D&F: Ainda no contexto do vosso trabalho na AR, há sectores que, olhando para a vossa postura, entendem que o Podemos está demasiado alinhado à Frelimo. Praticamente classificam o Podemos como a extensão da Frelimo. Que comentário tem a fazer a esse respeito?  

 AF: Eu penso que na apreciação das pessoas, é normal. Temos que admitir que cada um tem o seu olhar. Na oposição, os outros têm suas estratégias, e nós temos a nossa. Nós queremos ser nós mesmos, queremos ser o Podemos, não queremos ser atribuídos ao formato que os outros usaram. Podia haver indivíduos que entendessem que eu, por facto de ser da oposição, tenho que negar tudo que o outro [a Frelimo] apresenta. É mais ou menos o que vivemos ao longo dos últimos 30 anos de democracia, em que muitas propostas que a Frelimo apresentasse, sobretudo ligadas ao Orçamento do Estado, eram chumbadas. Mas também as propostas de lei que a oposição apresentava, os outros chumbavam. É este estilo de oposição que foi sendo construído, e pode ser isso que cimentou na cabeça de muitos moçambicanos a ideia de que é assim que tem que ser a oposição. Mas, no nosso entender, a oposição, para se opor a uma postura, um instrumento que se apresente, precisa de uma análise profunda, não só do que você está a ver, mas do contexto, e só depois tomar uma posição.
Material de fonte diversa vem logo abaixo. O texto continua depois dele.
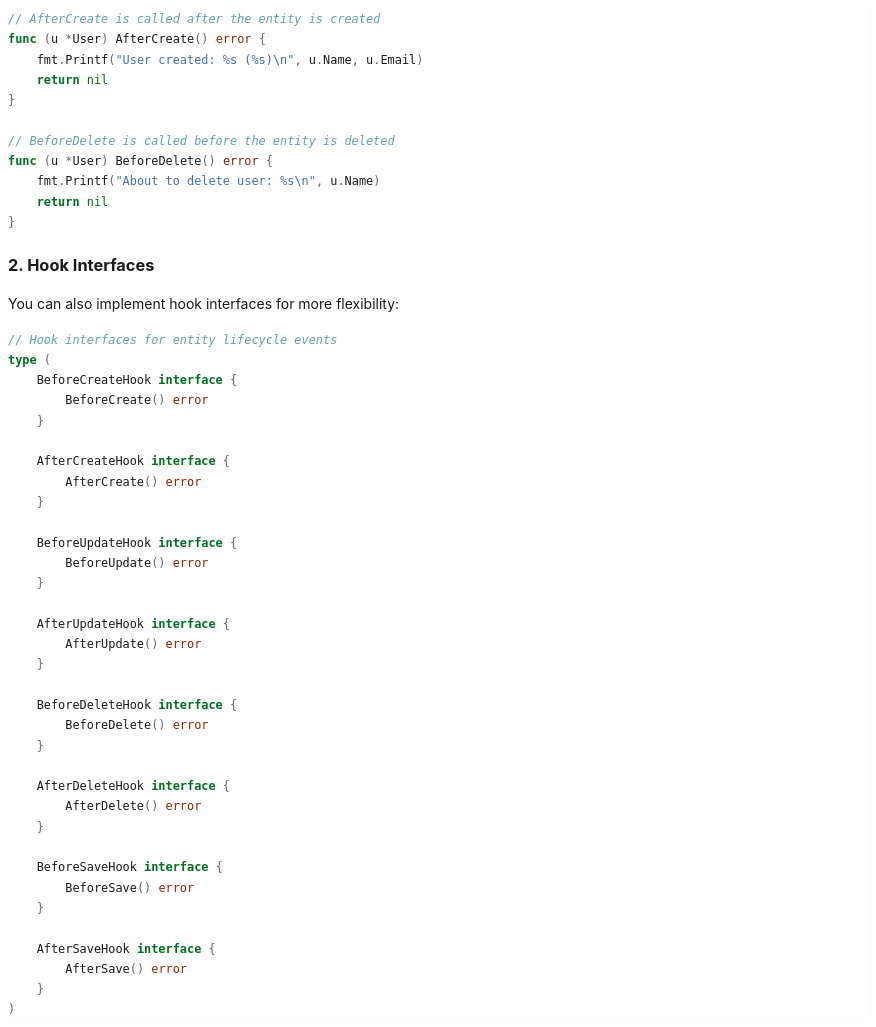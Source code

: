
 ```go
// AfterCreate is called after the entity is created
func (u *User) AfterCreate() error {
    fmt.Printf("User created: %s (%s)\n", u.Name, u.Email)
    return nil
}

// BeforeDelete is called before the entity is deleted
func (u *User) BeforeDelete() error {
    fmt.Printf("About to delete user: %s\n", u.Name)
    return nil
}
```

### 2. Hook Interfaces

You can also implement hook interfaces for more flexibility:

```go
// Hook interfaces for entity lifecycle events
type (
    BeforeCreateHook interface {
        BeforeCreate() error
    }

    AfterCreateHook interface {
        AfterCreate() error
    }

    BeforeUpdateHook interface {
        BeforeUpdate() error
    }

    AfterUpdateHook interface {
        AfterUpdate() error
    }

    BeforeDeleteHook interface {
        BeforeDelete() error
    }

    AfterDeleteHook interface {
        AfterDelete() error
    }

    BeforeSaveHook interface {
        BeforeSave() error
    }

    AfterSaveHook interface {
        AfterSave() error
    }
)
```
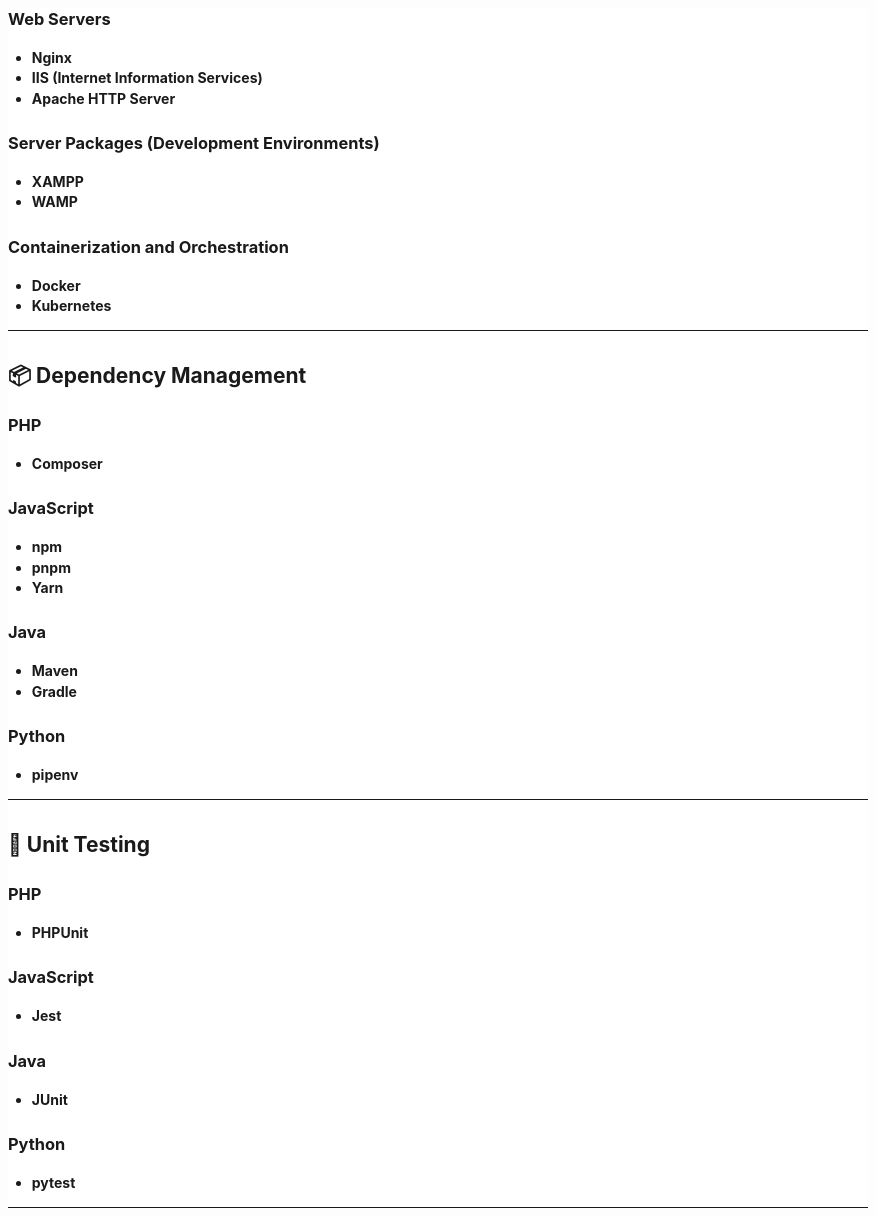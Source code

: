### Web Servers
- **Nginx**
- **IIS (Internet Information Services)**
- **Apache HTTP Server**

### Server Packages (Development Environments)
- **XAMPP**
- **WAMP**

### Containerization and Orchestration
- **Docker**
- **Kubernetes**

---

## 📦 Dependency Management

### PHP
- **Composer**

### JavaScript
- **npm**
- **pnpm**
- **Yarn**

### Java
- **Maven**
- **Gradle**

### Python
- **pipenv**

---

## 🧪 Unit Testing

### PHP
- **PHPUnit**

### JavaScript
- **Jest**

### Java
- **JUnit**

### Python
- **pytest**

---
Imagina que alguém me apresente um orçamento chumbo porque não vai construir a ponte da minha terra, que me beneficie? De toda a análise que foi feita, haverá muitas outras pontes que ficam de fora, porque o orçamento não chega. Então, nós vamos estudar claramente o que está a ser colocado e procuramos dar as nossas propostas Aquele orçamento tinha muitas incongruências, até mesmo na sua relação com a Estratégia Nacional de Desenvolvimento (ENDE). Nós colocamos as nossas posições e elas foram incorporadas. Ora, tendo feito isso, exercemos a nossa oposição.
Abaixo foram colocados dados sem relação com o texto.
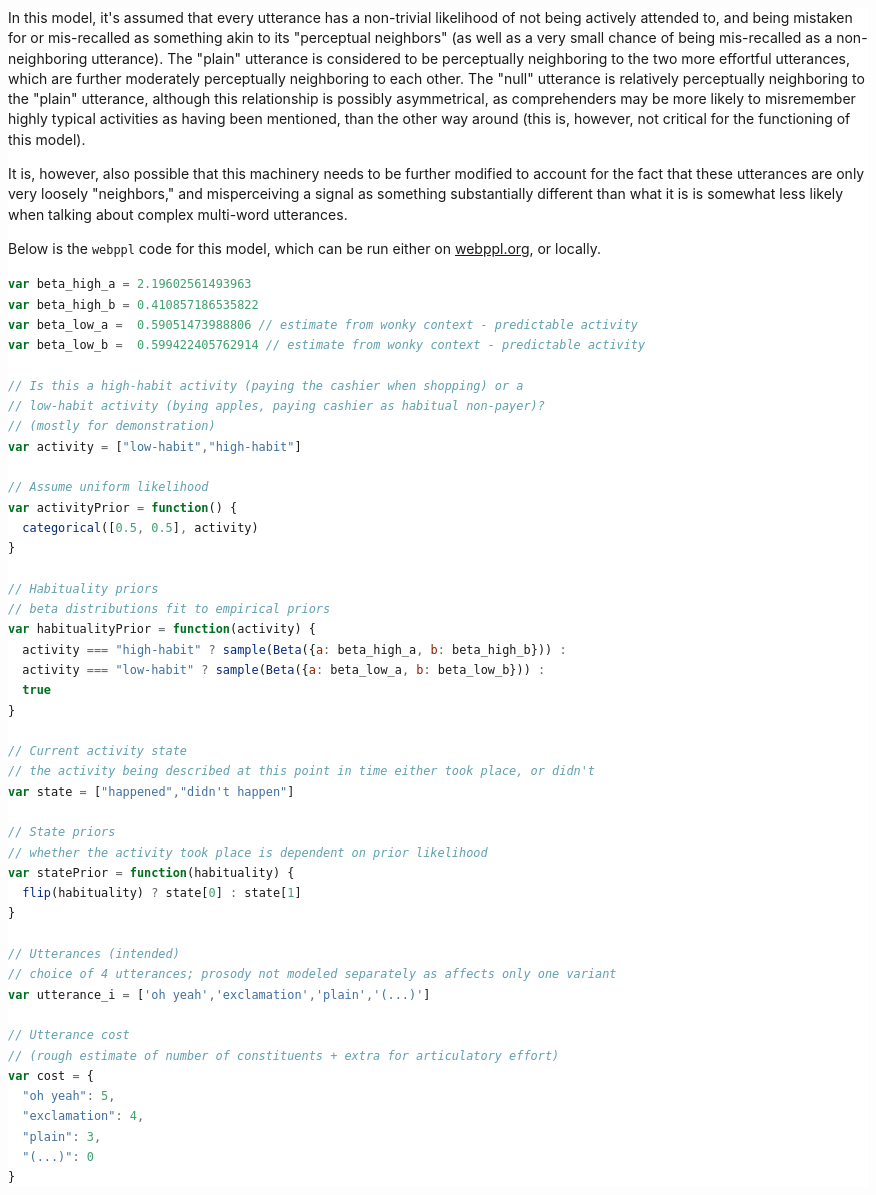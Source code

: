 In this model, it's assumed that every utterance has a non-trivial likelihood of not being actively attended to, and being mistaken for or mis-recalled as something akin to its "perceptual neighbors" (as well as a very small chance of being mis-recalled as a non-neighboring utterance).  The "plain" utterance is considered to be perceptually neighboring to the two more effortful utterances, which are further moderately perceptually neighboring to each other.  The "null" utterance is relatively perceptually neighboring to the "plain" utterance, although this relationship is possibly asymmetrical, as comprehenders may be more likely to misremember highly typical activities as having been mentioned, than the other way around (this is, however, not critical for the functioning of this model).

It is, however, also possible that this machinery needs to be further modified to account for the fact that these utterances are only very loosely "neighbors," and misperceiving a signal as something substantially different than what it is is somewhat less likely when talking about complex multi-word utterances.



Below is the `webppl` code for this model, which can be run either on [webppl.org](https://webppl.org), or locally.


```js
var beta_high_a = 2.19602561493963
var beta_high_b = 0.410857186535822
var beta_low_a =  0.59051473988806 // estimate from wonky context - predictable activity
var beta_low_b =  0.599422405762914 // estimate from wonky context - predictable activity

// Is this a high-habit activity (paying the cashier when shopping) or a
// low-habit activity (bying apples, paying cashier as habitual non-payer)?
// (mostly for demonstration)
var activity = ["low-habit","high-habit"]

// Assume uniform likelihood
var activityPrior = function() {
  categorical([0.5, 0.5], activity)
}

// Habituality priors
// beta distributions fit to empirical priors
var habitualityPrior = function(activity) {
  activity === "high-habit" ? sample(Beta({a: beta_high_a, b: beta_high_b})) :
  activity === "low-habit" ? sample(Beta({a: beta_low_a, b: beta_low_b})) :
  true
}

// Current activity state
// the activity being described at this point in time either took place, or didn't
var state = ["happened","didn't happen"]

// State priors
// whether the activity took place is dependent on prior likelihood
var statePrior = function(habituality) {
  flip(habituality) ? state[0] : state[1]
}

// Utterances (intended)
// choice of 4 utterances; prosody not modeled separately as affects only one variant
var utterance_i = ['oh yeah','exclamation','plain','(...)']

// Utterance cost
// (rough estimate of number of constituents + extra for articulatory effort)
var cost = {
  "oh yeah": 5,
  "exclamation": 4,
  "plain": 3,
  "(...)": 0
}
```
“Ao longo dos anos, fazia-se oposição de conflito”

D&F: Está a dizer que o estilo de oposição que foi sendo praticado ao longo desses anos não era propriamente baseado numa análise profunda das questões que eram apresentadas?  

AF: Eu penso que era uma oposição muito mais de conflito, de guerra, transportado para o contexto democrático. Nós éramos indivíduos que disparávamos um contra o outro, e um pouco dessa forma de ser e estar foi transportada para a democracia. E, analisando bem, era inevitável, mas isso, às vezes, fazia com que não se realizasse análises muito profundas dos factos. Não quero aqui perder respeito a todos os outros que foram da oposição no passado, mas esta é a análise que eu faço, porque às vezes a ideia era “você colocou isso, eu nego e vice-versa”. A Renamo apresentou na Assembleia da República, ao longo desses anos, algumas propostas muito muito boas, mas não passaram, simplesmente. A Frelimo nem analisava alguns aspectos, assim como a Renamo reprovava peremptoriamente propostas da Frelimo, e isso não ajudou o povo. O Podemos também não vai aprovar tudo, mas, dentro da análise que faz, se de facto entender que determinada proposta corresponde um pouco ao contexto e à maneira como as coisas devem ser feitas, vai aprovar.

D&F: O partido teve alguma dificuldade de localizar alguns deputados que foram eleitos para a Assembleia da República. Afinal de contas, como foi o processo de selecção dos candidatos ao Parlamento? Por outro lado,  o presidente pode garantir que os membros da bancada parlamentar do Podemos têm qualidade para exercer as funções que se esperam de um deputado?  

 AF: Olha, a selecção que nós fizemos é como de qualquer outro partido. Temos membros em todas as províncias e, quando chegou o momento de candidatura, foram seleccionados alguns para as listas de candidatura. Acontece que, depois da eleição, tive a informação de que dois não estavam presentes, eram procurados; a primeira informação que me deram foi de que um, de Tete, havia perecido, mas mais tarde soubemos que existia e por isso tivemos que desencadear alguma investigação para entender o que se passava com esses compatriotas. Não entendia como é alguém que concorreu ao Parlamento, no momento em que tem que tomar posse, fica despercebido. Depois de reaparecerem, e tivemos que entender o que teria acontecido. Algumas posições podiam ser palpáveis, outras não, mas, pronto, estão no processo de tomar os seus lugares.  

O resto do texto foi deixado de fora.